Because of its tiny little eyes, I could tell that the shrew mostly navigated the world with other senses, and it does sense its prey with smell and touch. But they are surprising animals! In addition to plants, short-tailed shrews eat voles and mice, disabling the animals equal its size with a toxic bite. (Source: Mammals, Smithsonian Handbooks Series) Happy Halloween, indeed. I still think they’re cute.

Who eats the shrews? One evening around this time last year, while walking my dogs, I felt something overhead. Nothing else is so silent when it flies. I saw the owl perched on a branch, silhouetted against the bright night sky. It was quite small: an eastern screech owl. Besides shrews, screech owls eat chipmunks, bats, mice, and many species of birds. (Source: Owls: The Silent Fliers by R. D. Lawrence). This was early May, and I believe the bird that soared so silently above my head was trying to dissuade me and my dogs from approaching her nest. Her eggs might have very recently hatched.

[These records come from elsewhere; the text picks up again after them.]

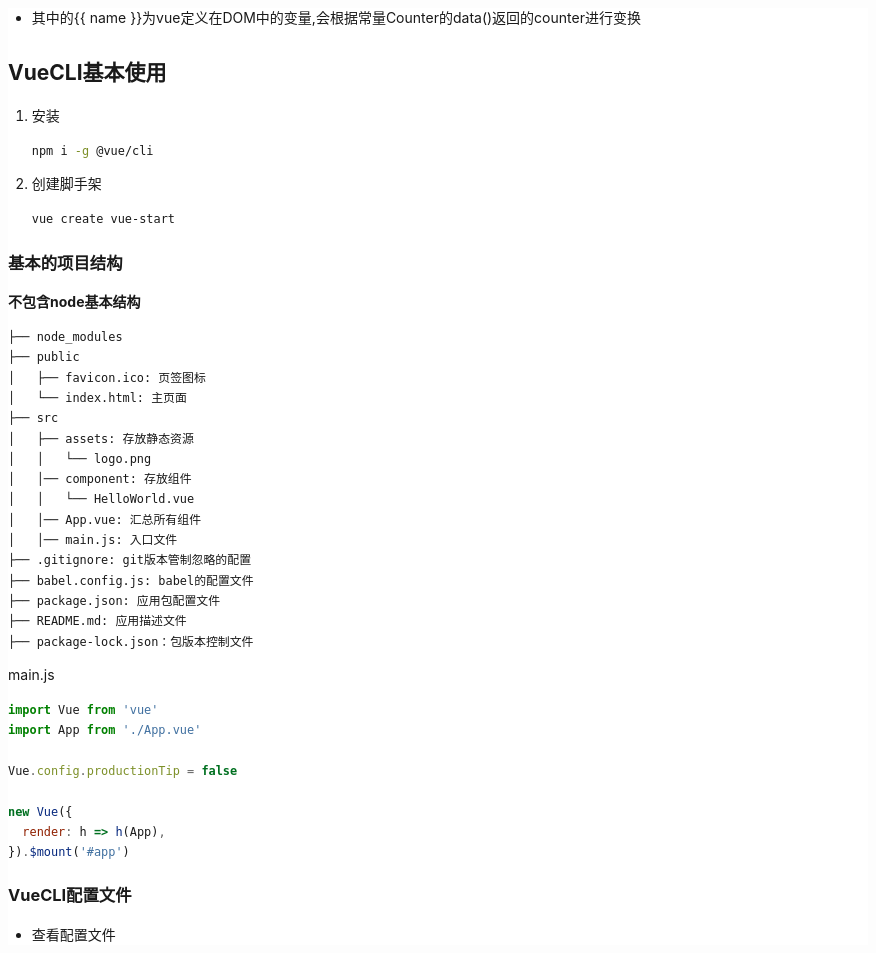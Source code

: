 * 其中的{{ name }}为vue定义在DOM中的变量,会根据常量Counter的data()返回的counter进行变换

## VueCLI基本使用

1. 安装

   ```bash
   npm i -g @vue/cli
   ```

2. 创建脚手架

   ```bash
   vue create vue-start
   ```

### 基本的项目结构

**不包含node基本结构**

```markdown
├── node_modules 
├── public
│   ├── favicon.ico: 页签图标
│   └── index.html: 主页面
├── src
│   ├── assets: 存放静态资源
│   │   └── logo.png
│   │── component: 存放组件
│   │   └── HelloWorld.vue
│   │── App.vue: 汇总所有组件
│   │── main.js: 入口文件
├── .gitignore: git版本管制忽略的配置
├── babel.config.js: babel的配置文件
├── package.json: 应用包配置文件 
├── README.md: 应用描述文件
├── package-lock.json：包版本控制文件
```

main.js

```javascript
import Vue from 'vue'
import App from './App.vue'

Vue.config.productionTip = false

new Vue({
  render: h => h(App),
}).$mount('#app')
```

### VueCLI配置文件

* 查看配置文件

From The House of Owls by Tony Angell, I learned that owls do not build their own nests, and instead move into cavities in trees excavated by other birds. “Without the flicker,” Angell writes, “and other medium to large woodpeckers, the boreal, northern pygmy, eastern and western screech, saw-whet, elf, whiskered, and ferruginous owls would be hard pressed to find suitable roosting and nesting cavities.” Flickers are also my neighbors. I see them most often on my balcony heading toward the suet feeder, but I have now learned that their favorite food is ants. According to David Allen Sibley in the wonderful What It’s Like To Be a Bird, many people do not realize flickers are a type of woodpecker, because they are so often seen hopping along the ground searching for ants.

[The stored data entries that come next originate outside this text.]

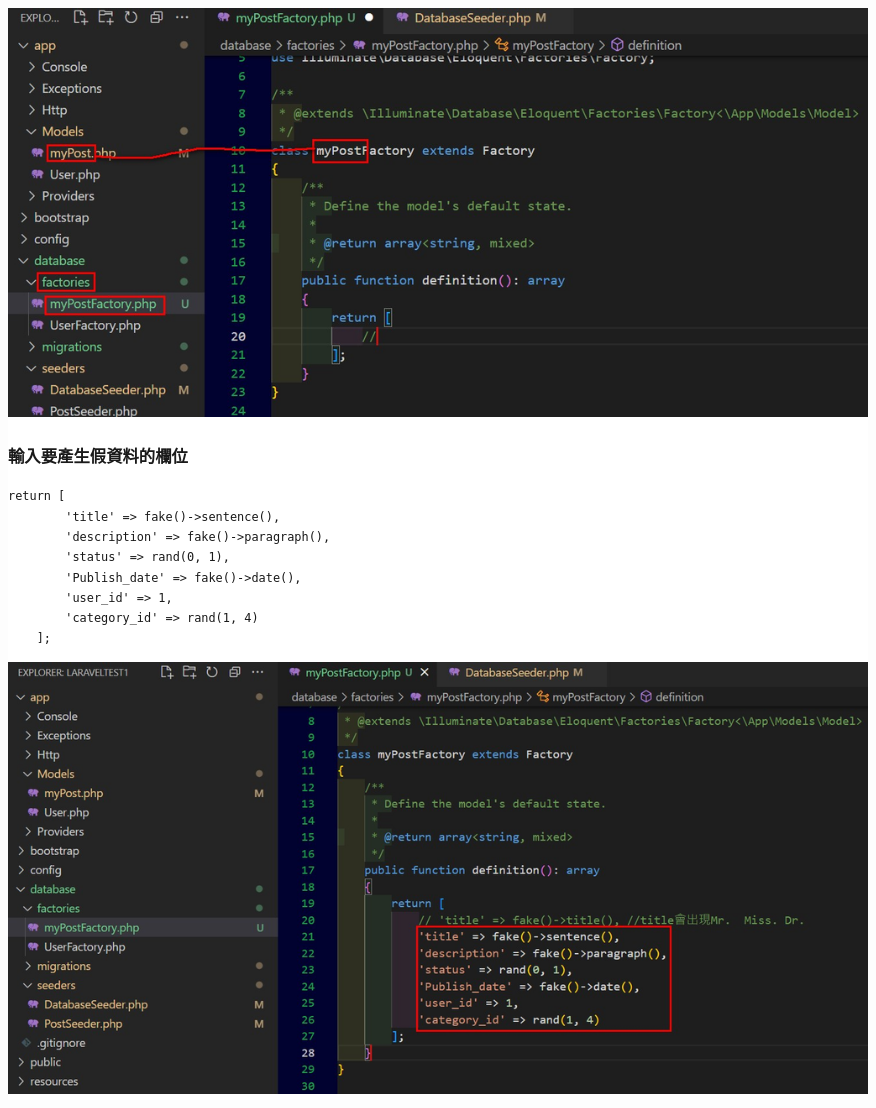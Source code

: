 ![factory_create](img/factory_create.jpg)

### 輸入要產生假資料的欄位

    return [
            'title' => fake()->sentence(),
            'description' => fake()->paragraph(),
            'status' => rand(0, 1),
            'Publish_date' => fake()->date(),
            'user_id' => 1,
            'category_id' => rand(1, 4)
        ];

![factory_data](img/factory_data.jpg)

Who else lives in my neighborhood? We often see a fox on our evening walks. I suspect the fox sees us more often than we see it, actually, because they are talented at hiding. Red foxes are smaller than you might imagine, weighing on average only 8-15 pounds – a bit smaller than of each of my dogs. The fox-curious should read The Hidden World of the Fox by mammal ecologist Adele Brand, which is about foxes in what we think of as their natural environment, but especially about foxes thriving in what we think of as our environment: cities and suburbs. Brand even shares a story of a fox named Romeo who climbed all the way to the 72nd floor of the Shard, London’s tallest building, while it was under construction. (Romeo was fed scraps by construction workers, captured by a wildlife rescue group, and released.)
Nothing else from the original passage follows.